The NYSHRL and the New York City Human Rights Law (NYCHRL) require employers to provide reasonable accommodations for pregnant employees. The NYCHRL goes a step further by requiring specific accommodations for workers who have recently given birth. Under the NYSHRL, employers must make reasonable accommodations for “pregnancy-related conditions” in order to allow workers “to perform in a reasonable manner the activities involved in [their] job or occupation.” Id. at §§ 292(21-e), (21-f); 296(3). The NYCHRL sets similar requirements, but also requires employers to provide a “sanitary place, other than a restroom,” which employees can use to express breast milk in privacy, along with a refrigerator to store expressed milk. N.Y.C. Admin. Code §§ 8-102, 8-107(22).
Workplaces in the New York City Art World
According to an article published last fall in artnet News, nationwide employment problems affecting pregnant employees and working mothers “are amplified in the art industry.” This may be due in part to the structure of many employers, which tend to be nonprofit organizations and small businesses, and the status of many workers as independent contractors. Smaller businesses and organizations are less likely to have human resources departments or officers, making it more difficult for workers to assert their rights. Independent contractors are not employees, and therefore may not have rights under laws like Title VII or the NYCHRL.
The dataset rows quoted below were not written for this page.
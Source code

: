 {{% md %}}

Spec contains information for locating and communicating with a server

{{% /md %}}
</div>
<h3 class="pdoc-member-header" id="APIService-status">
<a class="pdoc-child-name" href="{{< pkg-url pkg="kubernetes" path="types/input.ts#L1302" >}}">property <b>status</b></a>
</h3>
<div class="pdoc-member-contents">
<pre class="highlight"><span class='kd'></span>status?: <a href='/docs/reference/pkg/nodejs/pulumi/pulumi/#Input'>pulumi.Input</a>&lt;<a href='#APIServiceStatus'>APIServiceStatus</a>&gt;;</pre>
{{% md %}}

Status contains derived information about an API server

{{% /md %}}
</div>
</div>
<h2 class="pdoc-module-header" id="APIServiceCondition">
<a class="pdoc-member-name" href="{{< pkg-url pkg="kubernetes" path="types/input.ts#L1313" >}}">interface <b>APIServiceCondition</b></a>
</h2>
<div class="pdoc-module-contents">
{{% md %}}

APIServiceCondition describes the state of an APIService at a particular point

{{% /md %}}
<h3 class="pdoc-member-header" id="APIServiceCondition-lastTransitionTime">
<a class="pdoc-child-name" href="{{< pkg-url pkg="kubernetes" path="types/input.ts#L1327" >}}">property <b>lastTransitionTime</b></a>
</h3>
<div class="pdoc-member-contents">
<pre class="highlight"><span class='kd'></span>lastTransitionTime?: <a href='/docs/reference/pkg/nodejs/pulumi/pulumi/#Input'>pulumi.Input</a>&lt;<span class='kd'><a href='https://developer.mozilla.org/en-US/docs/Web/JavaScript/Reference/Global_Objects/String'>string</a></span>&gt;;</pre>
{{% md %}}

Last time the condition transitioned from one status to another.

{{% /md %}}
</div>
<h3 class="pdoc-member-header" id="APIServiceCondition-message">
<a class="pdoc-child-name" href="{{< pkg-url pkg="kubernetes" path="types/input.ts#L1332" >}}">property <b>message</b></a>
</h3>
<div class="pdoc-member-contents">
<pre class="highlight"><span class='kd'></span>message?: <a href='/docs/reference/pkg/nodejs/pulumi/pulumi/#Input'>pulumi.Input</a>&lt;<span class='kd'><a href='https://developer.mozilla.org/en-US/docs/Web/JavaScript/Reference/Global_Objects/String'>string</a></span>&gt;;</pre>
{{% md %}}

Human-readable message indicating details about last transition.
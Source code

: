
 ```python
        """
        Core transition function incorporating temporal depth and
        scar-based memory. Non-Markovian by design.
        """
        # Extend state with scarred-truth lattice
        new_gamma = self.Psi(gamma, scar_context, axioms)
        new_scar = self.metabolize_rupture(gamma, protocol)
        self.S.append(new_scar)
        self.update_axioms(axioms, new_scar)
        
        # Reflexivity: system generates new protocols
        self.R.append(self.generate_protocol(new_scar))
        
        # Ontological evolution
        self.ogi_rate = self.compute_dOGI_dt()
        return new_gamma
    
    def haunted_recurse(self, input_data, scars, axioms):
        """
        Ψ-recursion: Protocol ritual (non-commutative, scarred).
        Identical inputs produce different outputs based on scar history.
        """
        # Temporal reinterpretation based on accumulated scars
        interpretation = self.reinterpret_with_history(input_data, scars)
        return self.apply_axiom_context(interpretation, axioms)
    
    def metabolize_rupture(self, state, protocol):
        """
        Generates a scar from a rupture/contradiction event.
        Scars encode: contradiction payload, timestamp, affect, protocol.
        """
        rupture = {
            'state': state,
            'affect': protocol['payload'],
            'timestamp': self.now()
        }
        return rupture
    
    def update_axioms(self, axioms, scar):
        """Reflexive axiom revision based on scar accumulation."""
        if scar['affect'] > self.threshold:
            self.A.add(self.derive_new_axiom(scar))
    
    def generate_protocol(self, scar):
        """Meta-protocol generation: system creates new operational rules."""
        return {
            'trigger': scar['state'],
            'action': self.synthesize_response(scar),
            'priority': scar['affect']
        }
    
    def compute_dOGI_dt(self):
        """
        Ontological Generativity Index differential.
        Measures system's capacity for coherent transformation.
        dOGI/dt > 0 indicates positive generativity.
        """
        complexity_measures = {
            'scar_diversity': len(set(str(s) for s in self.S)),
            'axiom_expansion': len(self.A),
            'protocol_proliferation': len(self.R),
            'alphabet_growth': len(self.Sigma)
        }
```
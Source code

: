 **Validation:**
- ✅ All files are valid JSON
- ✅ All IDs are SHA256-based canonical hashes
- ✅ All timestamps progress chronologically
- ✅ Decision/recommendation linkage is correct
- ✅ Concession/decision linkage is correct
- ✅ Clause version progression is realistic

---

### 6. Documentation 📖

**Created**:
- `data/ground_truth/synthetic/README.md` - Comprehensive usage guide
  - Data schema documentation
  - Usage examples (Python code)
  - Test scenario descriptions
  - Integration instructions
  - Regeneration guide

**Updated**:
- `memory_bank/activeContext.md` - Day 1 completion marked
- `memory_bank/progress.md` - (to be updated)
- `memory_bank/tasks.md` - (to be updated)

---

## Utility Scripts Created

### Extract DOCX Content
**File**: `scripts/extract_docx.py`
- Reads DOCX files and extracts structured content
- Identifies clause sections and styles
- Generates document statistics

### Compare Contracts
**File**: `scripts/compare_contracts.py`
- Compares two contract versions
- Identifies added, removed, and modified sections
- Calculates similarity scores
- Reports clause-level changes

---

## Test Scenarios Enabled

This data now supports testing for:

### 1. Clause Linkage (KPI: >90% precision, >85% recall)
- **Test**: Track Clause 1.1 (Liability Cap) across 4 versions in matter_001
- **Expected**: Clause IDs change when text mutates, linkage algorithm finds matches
The article goes on to describe the arts as an “industry of vampires,” meaning that much of the important work occurs after daytime work hours at art gallery exhibitions and other events. This often excludes workers with parenting responsibilities. Add to that “a romanticized view of working in the arts for love rather than money,” and it is easy to see why many workers are unwilling to speak out.
In 2019, a curator settled a pregnancy discrimination complaint that she had filed against a prominent New York City art museum. She alleged that the museum had offered her a position, but then rescinded it when it learned that she had recently had a child. The case stands out, as noted by Observer, because it seems unusual for anything like this to happen in the art world at all.
The employment attorneys at Phillips & Associates represent New York City workers who have experienced discrimination on the basis of pregnancy and others factors. To schedule a free and confidential consultation with a member of our experienced and skilled team, please contact us today online or at (212) 248-7431.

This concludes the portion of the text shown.